What exactly is the “ahh effect”? First, we feel we should clarify that the “AHH” in “AHH Effect” is meant as a satisfied sigh, not the exclamation that may appear in a word bubble above the head of a comic book character running around with his hair on fire. In a release announcing its new campaign, Coca-Cola described it this way:
“The AHH Effect” is that multidimensional feeling of happiness, satisfaction and delicious refreshment one experiences after drinking an ice-cold Coke. It’s been described as the sound a smile would make if smiles made sounds, and it’s the centerpiece of a new teen-focused program from Coca-Cola. Bringing to life 61 dimensions of ‘AHH’ through a range of digital experiences, from games and films to GIFs, the program showcases all of the qualities of Coke and positions the beverage as the ultimate refresher.”
That is a magical marketing mouthful if we’ve ever heard one!
Targeted to teens, the campaign kicked off last week with www.ahh.com and seventeen other sites (each including one more “H” in its URL), all of which feature “a teen-worthy moment of randomness, creativity and delight that’s best experienced from teens’ favorite gadgets – their mobile devices.”
The remaining forty-four websites will eventually be populated as the campaign progresses, twenty-five of which are dedicated to user-generated content.
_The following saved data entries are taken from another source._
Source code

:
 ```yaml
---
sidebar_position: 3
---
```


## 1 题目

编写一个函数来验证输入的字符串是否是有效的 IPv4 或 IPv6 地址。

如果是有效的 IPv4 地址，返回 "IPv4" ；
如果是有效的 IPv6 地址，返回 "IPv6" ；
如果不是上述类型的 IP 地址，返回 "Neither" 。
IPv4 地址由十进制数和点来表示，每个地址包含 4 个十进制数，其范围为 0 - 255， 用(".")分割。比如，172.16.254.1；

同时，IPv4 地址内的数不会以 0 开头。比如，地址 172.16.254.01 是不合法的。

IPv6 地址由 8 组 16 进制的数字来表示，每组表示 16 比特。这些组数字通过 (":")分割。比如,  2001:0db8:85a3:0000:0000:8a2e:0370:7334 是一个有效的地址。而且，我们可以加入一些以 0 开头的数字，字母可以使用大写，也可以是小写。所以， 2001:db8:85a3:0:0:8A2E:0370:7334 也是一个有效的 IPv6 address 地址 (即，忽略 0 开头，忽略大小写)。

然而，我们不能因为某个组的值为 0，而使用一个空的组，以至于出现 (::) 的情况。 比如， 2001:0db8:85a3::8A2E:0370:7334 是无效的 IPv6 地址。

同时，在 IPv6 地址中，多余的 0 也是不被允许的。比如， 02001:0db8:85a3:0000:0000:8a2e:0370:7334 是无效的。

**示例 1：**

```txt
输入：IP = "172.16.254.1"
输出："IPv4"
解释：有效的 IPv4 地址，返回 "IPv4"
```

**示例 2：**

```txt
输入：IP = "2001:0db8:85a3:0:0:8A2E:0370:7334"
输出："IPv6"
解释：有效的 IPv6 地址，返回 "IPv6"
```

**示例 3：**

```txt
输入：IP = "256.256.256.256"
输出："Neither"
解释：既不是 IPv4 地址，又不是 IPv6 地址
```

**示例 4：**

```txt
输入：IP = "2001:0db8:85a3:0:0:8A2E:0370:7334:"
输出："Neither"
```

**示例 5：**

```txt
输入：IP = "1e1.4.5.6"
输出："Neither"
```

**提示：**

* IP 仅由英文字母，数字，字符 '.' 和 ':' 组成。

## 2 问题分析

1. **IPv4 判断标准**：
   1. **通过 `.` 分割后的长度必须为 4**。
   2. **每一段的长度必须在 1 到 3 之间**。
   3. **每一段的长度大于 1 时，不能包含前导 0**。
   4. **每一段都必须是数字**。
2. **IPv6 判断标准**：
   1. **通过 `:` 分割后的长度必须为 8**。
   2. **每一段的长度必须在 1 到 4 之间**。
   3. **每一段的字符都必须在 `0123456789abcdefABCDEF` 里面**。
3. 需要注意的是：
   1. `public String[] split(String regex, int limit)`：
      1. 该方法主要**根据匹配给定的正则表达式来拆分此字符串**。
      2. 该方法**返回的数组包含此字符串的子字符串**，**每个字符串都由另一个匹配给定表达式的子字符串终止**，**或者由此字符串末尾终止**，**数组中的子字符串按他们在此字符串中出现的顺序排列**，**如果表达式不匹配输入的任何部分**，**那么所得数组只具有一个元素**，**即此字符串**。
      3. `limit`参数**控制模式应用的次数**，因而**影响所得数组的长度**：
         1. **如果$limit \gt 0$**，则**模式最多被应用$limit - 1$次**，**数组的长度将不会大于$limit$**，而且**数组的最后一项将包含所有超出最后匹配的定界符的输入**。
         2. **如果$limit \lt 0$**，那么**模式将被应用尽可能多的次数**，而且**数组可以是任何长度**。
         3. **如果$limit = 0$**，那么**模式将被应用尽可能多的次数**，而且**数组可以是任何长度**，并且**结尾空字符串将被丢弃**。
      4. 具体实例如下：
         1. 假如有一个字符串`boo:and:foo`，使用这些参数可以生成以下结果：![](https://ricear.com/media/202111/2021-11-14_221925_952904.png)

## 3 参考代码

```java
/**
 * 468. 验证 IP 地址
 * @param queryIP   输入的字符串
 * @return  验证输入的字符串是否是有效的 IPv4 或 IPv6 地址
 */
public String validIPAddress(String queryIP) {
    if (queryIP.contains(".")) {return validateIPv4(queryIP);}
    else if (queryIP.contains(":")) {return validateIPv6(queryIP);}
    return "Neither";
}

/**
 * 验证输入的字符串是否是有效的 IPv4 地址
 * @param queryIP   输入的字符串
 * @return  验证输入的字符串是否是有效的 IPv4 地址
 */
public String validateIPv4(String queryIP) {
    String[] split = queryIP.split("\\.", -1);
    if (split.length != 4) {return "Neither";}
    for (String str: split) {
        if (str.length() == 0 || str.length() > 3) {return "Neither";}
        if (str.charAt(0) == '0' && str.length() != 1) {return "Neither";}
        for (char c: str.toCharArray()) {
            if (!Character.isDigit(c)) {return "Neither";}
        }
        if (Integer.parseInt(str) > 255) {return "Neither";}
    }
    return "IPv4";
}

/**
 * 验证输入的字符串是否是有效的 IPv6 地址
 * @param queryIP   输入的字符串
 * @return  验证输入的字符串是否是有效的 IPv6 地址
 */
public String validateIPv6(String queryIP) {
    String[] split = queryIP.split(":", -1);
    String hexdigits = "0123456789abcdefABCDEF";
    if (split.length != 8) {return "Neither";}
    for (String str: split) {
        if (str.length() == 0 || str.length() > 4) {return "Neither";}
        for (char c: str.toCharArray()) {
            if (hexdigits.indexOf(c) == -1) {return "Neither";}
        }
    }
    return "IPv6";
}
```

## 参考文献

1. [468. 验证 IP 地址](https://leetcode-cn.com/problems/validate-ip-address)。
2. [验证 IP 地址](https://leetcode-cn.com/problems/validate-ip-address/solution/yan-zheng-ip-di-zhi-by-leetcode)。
The brand will “award” those URLs to teens who submit their own creative interpretations of what AHH means to them. While the user-generated sites will remain consistent, the other AHH “experiences” will be regularly updated to deliver new content throughout the multi-year program.
This is an ambitious, groundbreaking campaign for the company, which not only takes advantage of the rapidly-changing world of digital advertizing, but also taps directly into the increasingly-connected, tech-addicted, distractible teen demographic.
“Digital, social & mobile are re-writing the rules of marketing,” said Pio Schunker, SVP of integrated marketing communications, Coca-Cola North America Group. “We can no longer have one-way brand to fan communications — instead the brand must facilitate true fan experiences to drive engagement.”
We won’t lie, when we first heard that the company was launching 61 new websites, we thought “AHH!” (in the aforementioned hair-on-fire way), but after hearing the details, we think this might just turn out to be the sort of campaign after which many future initiatives will model themselves; We’re not teens, and we don’t even drink Coke, but even we’re curious enough to check this out.